How to Interpret the Result
- Near 0: very low diversity; one species dominates most of the sample.
- Near 1: high diversity; individuals are spread more evenly across species.
- Same richness, different balance: two samples can contain the same number of species, but the one with more even counts will have the higher Simpson value.
- More sensitive to common species: Simpson’s index gives greater weight to abundant species than to rare ones, which makes it useful when dominance matters.
Why This Index Is Useful
Simpson’s Diversity Index is widely used in ecology, environmental monitoring, microbiology, and any classification problem where you want to describe how concentrated or balanced a population is. It is especially helpful when species abundance matters, not just the number of species present.
- Species richness alone tells you how many categories exist.
- Simpson’s index tells you how evenly the individuals are spread across those categories.
- Community comparisons become more informative because two habitats with the same richness may have very different diversity profiles.
Practical Notes for Using the Calculator
- Enter the count for each species as a non-negative whole number.
- Unused species fields can be left blank.
- The total sample should contain at least two individuals; otherwise the denominator becomes zero and the index cannot be computed meaningfully.

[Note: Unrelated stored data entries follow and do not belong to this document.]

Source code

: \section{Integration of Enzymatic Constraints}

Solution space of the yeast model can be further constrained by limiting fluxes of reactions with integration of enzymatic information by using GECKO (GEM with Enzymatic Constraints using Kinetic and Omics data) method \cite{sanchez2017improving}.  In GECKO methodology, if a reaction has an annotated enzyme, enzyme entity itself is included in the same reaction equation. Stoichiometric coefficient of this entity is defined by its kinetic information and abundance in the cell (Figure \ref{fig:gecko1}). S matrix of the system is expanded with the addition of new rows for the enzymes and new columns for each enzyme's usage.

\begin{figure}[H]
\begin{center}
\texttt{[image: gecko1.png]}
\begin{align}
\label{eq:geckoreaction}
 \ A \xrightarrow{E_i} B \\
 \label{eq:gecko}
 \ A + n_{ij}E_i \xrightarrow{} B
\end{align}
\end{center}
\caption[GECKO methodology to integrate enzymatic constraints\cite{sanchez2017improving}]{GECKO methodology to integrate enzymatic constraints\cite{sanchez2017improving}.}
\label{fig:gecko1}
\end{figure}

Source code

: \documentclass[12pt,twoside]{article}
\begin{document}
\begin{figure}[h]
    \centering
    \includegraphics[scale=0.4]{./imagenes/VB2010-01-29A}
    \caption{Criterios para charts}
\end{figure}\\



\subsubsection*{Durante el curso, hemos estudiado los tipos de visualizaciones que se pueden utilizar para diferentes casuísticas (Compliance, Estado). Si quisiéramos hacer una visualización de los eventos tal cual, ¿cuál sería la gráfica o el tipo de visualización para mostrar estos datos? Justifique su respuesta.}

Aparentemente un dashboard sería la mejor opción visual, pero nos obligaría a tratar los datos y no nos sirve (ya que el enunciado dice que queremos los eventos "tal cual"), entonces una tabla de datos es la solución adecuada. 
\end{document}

- This page accepts up to five species counts at one time.
- For fair comparisons between sites or time periods, use similar sampling effort, area, and collection methods.
Simpson’s Index vs. Species Richness
Species richness only counts how many species are present. Simpson’s Diversity Index goes further by incorporating abundance, so it distinguishes between a community where species are evenly represented and one where a single species dominates. That makes it a stronger measure when you want a more realistic picture of biodiversity rather than a simple species count.